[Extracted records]
-=-=-=-=-
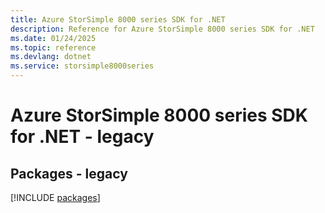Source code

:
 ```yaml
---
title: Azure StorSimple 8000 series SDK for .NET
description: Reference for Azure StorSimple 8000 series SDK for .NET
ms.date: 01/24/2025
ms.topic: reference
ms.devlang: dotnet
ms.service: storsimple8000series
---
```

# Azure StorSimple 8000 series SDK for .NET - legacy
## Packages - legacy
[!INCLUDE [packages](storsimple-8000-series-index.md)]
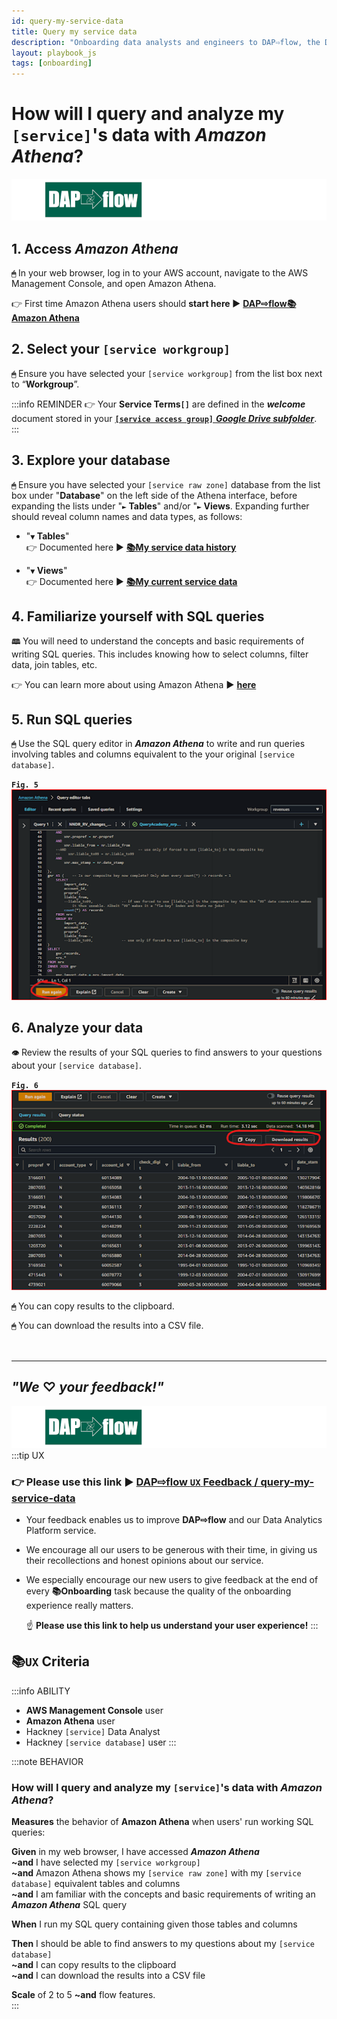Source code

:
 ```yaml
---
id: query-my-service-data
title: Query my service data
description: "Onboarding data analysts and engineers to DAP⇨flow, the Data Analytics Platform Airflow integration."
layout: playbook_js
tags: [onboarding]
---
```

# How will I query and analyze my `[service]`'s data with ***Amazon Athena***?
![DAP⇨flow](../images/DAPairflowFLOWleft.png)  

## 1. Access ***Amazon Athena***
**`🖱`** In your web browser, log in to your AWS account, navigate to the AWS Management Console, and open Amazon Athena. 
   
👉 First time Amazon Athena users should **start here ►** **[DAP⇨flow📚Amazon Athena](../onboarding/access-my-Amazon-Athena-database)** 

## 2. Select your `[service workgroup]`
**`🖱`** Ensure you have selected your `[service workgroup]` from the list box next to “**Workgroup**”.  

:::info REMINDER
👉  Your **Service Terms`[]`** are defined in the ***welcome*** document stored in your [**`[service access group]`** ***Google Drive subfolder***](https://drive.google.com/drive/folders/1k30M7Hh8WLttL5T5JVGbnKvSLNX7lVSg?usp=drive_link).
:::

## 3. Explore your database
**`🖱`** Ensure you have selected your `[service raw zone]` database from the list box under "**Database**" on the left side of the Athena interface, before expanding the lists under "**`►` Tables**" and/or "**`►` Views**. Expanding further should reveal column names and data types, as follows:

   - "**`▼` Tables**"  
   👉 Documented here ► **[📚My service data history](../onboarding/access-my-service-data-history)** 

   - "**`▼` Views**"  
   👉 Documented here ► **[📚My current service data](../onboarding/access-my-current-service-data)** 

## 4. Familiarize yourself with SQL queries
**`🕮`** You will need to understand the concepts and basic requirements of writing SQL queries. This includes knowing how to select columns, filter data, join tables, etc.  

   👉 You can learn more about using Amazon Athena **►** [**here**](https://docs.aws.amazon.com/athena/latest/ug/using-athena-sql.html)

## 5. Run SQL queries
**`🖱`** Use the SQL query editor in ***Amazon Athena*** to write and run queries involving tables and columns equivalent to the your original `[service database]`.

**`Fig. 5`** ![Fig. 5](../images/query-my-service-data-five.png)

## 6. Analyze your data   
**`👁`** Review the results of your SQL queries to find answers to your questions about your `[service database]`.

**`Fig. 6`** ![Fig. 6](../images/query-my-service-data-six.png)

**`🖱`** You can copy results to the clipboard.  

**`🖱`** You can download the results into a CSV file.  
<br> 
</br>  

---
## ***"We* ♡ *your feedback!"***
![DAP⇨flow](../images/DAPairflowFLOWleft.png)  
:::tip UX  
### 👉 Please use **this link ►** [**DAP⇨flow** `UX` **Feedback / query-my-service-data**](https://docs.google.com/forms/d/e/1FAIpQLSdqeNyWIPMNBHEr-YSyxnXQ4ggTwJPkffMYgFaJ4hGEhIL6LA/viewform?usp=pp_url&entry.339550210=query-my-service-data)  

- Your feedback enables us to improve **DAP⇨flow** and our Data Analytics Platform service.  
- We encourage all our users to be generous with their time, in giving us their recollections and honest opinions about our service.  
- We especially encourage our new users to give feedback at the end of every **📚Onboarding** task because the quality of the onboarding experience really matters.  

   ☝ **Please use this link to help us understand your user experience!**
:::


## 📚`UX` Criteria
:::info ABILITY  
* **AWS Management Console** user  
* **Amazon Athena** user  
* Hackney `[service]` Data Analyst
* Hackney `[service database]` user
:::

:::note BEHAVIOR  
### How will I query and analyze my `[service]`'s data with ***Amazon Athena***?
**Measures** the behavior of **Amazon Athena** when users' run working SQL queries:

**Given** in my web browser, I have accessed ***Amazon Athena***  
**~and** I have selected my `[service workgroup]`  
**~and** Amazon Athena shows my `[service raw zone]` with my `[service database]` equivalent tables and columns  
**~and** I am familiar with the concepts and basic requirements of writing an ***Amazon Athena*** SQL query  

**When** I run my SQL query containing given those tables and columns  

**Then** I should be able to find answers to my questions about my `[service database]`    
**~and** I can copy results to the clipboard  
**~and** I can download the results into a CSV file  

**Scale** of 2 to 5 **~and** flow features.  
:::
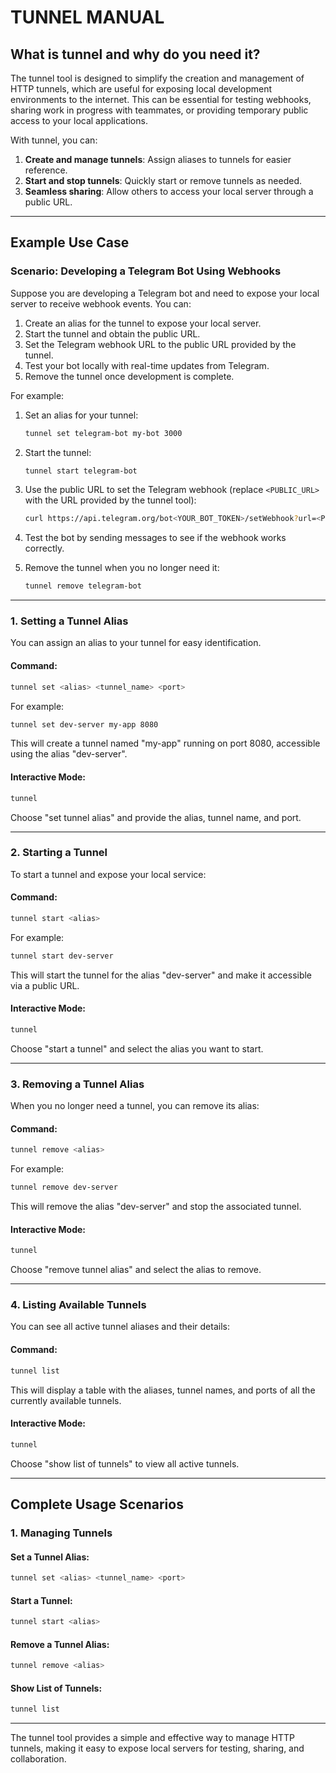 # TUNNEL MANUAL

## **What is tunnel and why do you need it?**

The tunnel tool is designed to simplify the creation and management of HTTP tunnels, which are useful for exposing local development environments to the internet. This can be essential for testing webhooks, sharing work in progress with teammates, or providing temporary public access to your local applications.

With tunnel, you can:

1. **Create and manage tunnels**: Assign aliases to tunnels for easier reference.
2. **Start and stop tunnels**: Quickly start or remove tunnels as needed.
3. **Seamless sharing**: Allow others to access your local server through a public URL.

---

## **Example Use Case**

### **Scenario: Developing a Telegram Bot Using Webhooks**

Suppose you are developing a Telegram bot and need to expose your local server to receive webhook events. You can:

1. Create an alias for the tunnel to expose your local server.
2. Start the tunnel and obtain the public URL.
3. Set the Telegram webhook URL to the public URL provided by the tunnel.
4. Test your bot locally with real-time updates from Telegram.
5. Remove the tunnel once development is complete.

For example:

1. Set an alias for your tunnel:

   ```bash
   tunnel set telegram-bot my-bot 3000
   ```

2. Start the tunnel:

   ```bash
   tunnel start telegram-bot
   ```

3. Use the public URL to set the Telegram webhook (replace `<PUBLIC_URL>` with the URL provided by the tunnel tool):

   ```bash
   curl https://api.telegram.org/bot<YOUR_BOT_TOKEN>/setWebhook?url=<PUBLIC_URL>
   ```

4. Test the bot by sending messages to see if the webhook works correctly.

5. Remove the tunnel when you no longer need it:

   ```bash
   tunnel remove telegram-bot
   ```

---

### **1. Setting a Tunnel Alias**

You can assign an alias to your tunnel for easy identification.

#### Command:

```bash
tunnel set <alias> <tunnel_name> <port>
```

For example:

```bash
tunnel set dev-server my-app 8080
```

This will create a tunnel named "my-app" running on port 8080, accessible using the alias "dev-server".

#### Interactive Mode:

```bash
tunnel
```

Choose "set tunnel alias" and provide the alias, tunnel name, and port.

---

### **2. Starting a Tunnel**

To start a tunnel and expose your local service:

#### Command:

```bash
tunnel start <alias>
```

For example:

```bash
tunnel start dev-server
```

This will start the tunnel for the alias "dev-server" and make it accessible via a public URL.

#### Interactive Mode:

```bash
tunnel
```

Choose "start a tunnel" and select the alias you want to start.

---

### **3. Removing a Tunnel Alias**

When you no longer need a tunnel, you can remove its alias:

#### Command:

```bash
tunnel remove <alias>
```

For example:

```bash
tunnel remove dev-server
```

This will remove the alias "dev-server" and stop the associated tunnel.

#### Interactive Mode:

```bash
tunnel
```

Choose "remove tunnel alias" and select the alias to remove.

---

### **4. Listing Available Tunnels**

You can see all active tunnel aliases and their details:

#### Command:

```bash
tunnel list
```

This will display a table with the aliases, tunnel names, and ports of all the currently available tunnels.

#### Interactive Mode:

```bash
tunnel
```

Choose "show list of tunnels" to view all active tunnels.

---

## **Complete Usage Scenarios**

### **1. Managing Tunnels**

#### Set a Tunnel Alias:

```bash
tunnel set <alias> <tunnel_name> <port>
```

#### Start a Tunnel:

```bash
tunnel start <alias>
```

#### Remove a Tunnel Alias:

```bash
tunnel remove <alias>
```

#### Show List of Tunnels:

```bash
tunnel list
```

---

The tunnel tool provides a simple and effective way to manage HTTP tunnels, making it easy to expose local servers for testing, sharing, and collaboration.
-=-=-=-=-
Give the data again exactly, image-free.

Source code

:
 ```yaml
---
title: Azure StorSimple 8000 series SDK for .NET
description: Reference for Azure StorSimple 8000 series SDK for .NET
ms.date: 01/24/2025
ms.topic: reference
ms.devlang: dotnet
ms.service: storsimple8000series
---
```

# Azure StorSimple 8000 series SDK for .NET - legacy
## Packages - legacy
[!INCLUDE [packages](storsimple-8000-series-index.md)]
Source code

:
 ```yaml
---
id: query-my-service-data
title: Query my service data
description: "Onboarding data analysts and engineers to DAP⇨flow, the Data Analytics Platform Airflow integration."
layout: playbook_js
tags: [onboarding]
---
```

# How will I query and analyze my `[service]`'s data with ***Amazon Athena***?
![DAP⇨flow](../images/DAPairflowFLOWleft.png)  

## 1. Access ***Amazon Athena***
**`🖱`** In your web browser, log in to your AWS account, navigate to the AWS Management Console, and open Amazon Athena. 
   
👉 First time Amazon Athena users should **start here ►** **[DAP⇨flow📚Amazon Athena](../onboarding/access-my-Amazon-Athena-database)** 

## 2. Select your `[service workgroup]`
**`🖱`** Ensure you have selected your `[service workgroup]` from the list box next to “**Workgroup**”.  

:::info REMINDER
👉  Your **Service Terms`[]`** are defined in the ***welcome*** document stored in your [**`[service access group]`** ***Google Drive subfolder***](https://drive.google.com/drive/folders/1k30M7Hh8WLttL5T5JVGbnKvSLNX7lVSg?usp=drive_link).
:::

## 3. Explore your database
**`🖱`** Ensure you have selected your `[service raw zone]` database from the list box under "**Database**" on the left side of the Athena interface, before expanding the lists under "**`►` Tables**" and/or "**`►` Views**. Expanding further should reveal column names and data types, as follows:

   - "**`▼` Tables**"  
   👉 Documented here ► **[📚My service data history](../onboarding/access-my-service-data-history)** 

   - "**`▼` Views**"  
   👉 Documented here ► **[📚My current service data](../onboarding/access-my-current-service-data)** 

## 4. Familiarize yourself with SQL queries
**`🕮`** You will need to understand the concepts and basic requirements of writing SQL queries. This includes knowing how to select columns, filter data, join tables, etc.  

   👉 You can learn more about using Amazon Athena **►** [**here**](https://docs.aws.amazon.com/athena/latest/ug/using-athena-sql.html)

## 5. Run SQL queries
**`🖱`** Use the SQL query editor in ***Amazon Athena*** to write and run queries involving tables and columns equivalent to the your original `[service database]`.

**`Fig. 5`** ![Fig. 5](../images/query-my-service-data-five.png)

## 6. Analyze your data   
**`👁`** Review the results of your SQL queries to find answers to your questions about your `[service database]`.

**`Fig. 6`** ![Fig. 6](../images/query-my-service-data-six.png)

**`🖱`** You can copy results to the clipboard.  

**`🖱`** You can download the results into a CSV file.  
<br> 
</br>  

---
## ***"We* ♡ *your feedback!"***
![DAP⇨flow](../images/DAPairflowFLOWleft.png)  
:::tip UX  
### 👉 Please use **this link ►** [**DAP⇨flow** `UX` **Feedback / query-my-service-data**](https://docs.google.com/forms/d/e/1FAIpQLSdqeNyWIPMNBHEr-YSyxnXQ4ggTwJPkffMYgFaJ4hGEhIL6LA/viewform?usp=pp_url&entry.339550210=query-my-service-data)  

- Your feedback enables us to improve **DAP⇨flow** and our Data Analytics Platform service.  
- We encourage all our users to be generous with their time, in giving us their recollections and honest opinions about our service.  
- We especially encourage our new users to give feedback at the end of every **📚Onboarding** task because the quality of the onboarding experience really matters.  

   ☝ **Please use this link to help us understand your user experience!**
:::


## 📚`UX` Criteria
:::info ABILITY  
* **AWS Management Console** user  
* **Amazon Athena** user  
* Hackney `[service]` Data Analyst
* Hackney `[service database]` user
:::

:::note BEHAVIOR  
### How will I query and analyze my `[service]`'s data with ***Amazon Athena***?
**Measures** the behavior of **Amazon Athena** when users' run working SQL queries:

**Given** in my web browser, I have accessed ***Amazon Athena***  
**~and** I have selected my `[service workgroup]`  
**~and** Amazon Athena shows my `[service raw zone]` with my `[service database]` equivalent tables and columns  
**~and** I am familiar with the concepts and basic requirements of writing an ***Amazon Athena*** SQL query  

**When** I run my SQL query containing given those tables and columns  

**Then** I should be able to find answers to my questions about my `[service database]`    
**~and** I can copy results to the clipboard  
**~and** I can download the results into a CSV file  

**Scale** of 2 to 5 **~and** flow features.  
:::
 # TUNNEL MANUAL

## **What is tunnel and why do you need it?**

The tunnel tool is designed to simplify the creation and management of HTTP tunnels, which are useful for exposing local development environments to the internet. This can be essential for testing webhooks, sharing work in progress with teammates, or providing temporary public access to your local applications.

With tunnel, you can:

1. **Create and manage tunnels**: Assign aliases to tunnels for easier reference.
2. **Start and stop tunnels**: Quickly start or remove tunnels as needed.
3. **Seamless sharing**: Allow others to access your local server through a public URL.

---

## **Example Use Case**

### **Scenario: Developing a Telegram Bot Using Webhooks**

Suppose you are developing a Telegram bot and need to expose your local server to receive webhook events. You can:

1. Create an alias for the tunnel to expose your local server.
2. Start the tunnel and obtain the public URL.
3. Set the Telegram webhook URL to the public URL provided by the tunnel.
4. Test your bot locally with real-time updates from Telegram.
5. Remove the tunnel once development is complete.

For example:

1. Set an alias for your tunnel:

   ```bash
   tunnel set telegram-bot my-bot 3000
   ```

2. Start the tunnel:

   ```bash
   tunnel start telegram-bot
   ```

3. Use the public URL to set the Telegram webhook (replace `<PUBLIC_URL>` with the URL provided by the tunnel tool):

   ```bash
   curl https://api.telegram.org/bot<YOUR_BOT_TOKEN>/setWebhook?url=<PUBLIC_URL>
   ```

4. Test the bot by sending messages to see if the webhook works correctly.

5. Remove the tunnel when you no longer need it:

   ```bash
   tunnel remove telegram-bot
   ```

---

### **1. Setting a Tunnel Alias**

You can assign an alias to your tunnel for easy identification.

#### Command:

```bash
tunnel set <alias> <tunnel_name> <port>
```

For example:

```bash
tunnel set dev-server my-app 8080
```

This will create a tunnel named "my-app" running on port 8080, accessible using the alias "dev-server".

#### Interactive Mode:

```bash
tunnel
```

Choose "set tunnel alias" and provide the alias, tunnel name, and port.

---

### **2. Starting a Tunnel**

To start a tunnel and expose your local service:

#### Command:

```bash
tunnel start <alias>
```

For example:

```bash
tunnel start dev-server
```

This will start the tunnel for the alias "dev-server" and make it accessible via a public URL.

#### Interactive Mode:

```bash
tunnel
```

Choose "start a tunnel" and select the alias you want to start.

---

### **3. Removing a Tunnel Alias**

When you no longer need a tunnel, you can remove its alias:

#### Command:

```bash
tunnel remove <alias>
```

For example:

```bash
tunnel remove dev-server
```

This will remove the alias "dev-server" and stop the associated tunnel.

#### Interactive Mode:

```bash
tunnel
```

Choose "remove tunnel alias" and select the alias to remove.

---

### **4. Listing Available Tunnels**

You can see all active tunnel aliases and their details:

#### Command:

```bash
tunnel list
```

This will display a table with the aliases, tunnel names, and ports of all the currently available tunnels.

#### Interactive Mode:

```bash
tunnel
```

Choose "show list of tunnels" to view all active tunnels.

---

## **Complete Usage Scenarios**

### **1. Managing Tunnels**

#### Set a Tunnel Alias:

```bash
tunnel set <alias> <tunnel_name> <port>
```

#### Start a Tunnel:

```bash
tunnel start <alias>
```

#### Remove a Tunnel Alias:

```bash
tunnel remove <alias>
```

#### Show List of Tunnels:

```bash
tunnel list
```

---

The tunnel tool provides a simple and effective way to manage HTTP tunnels, making it easy to expose local servers for testing, sharing, and collaboration.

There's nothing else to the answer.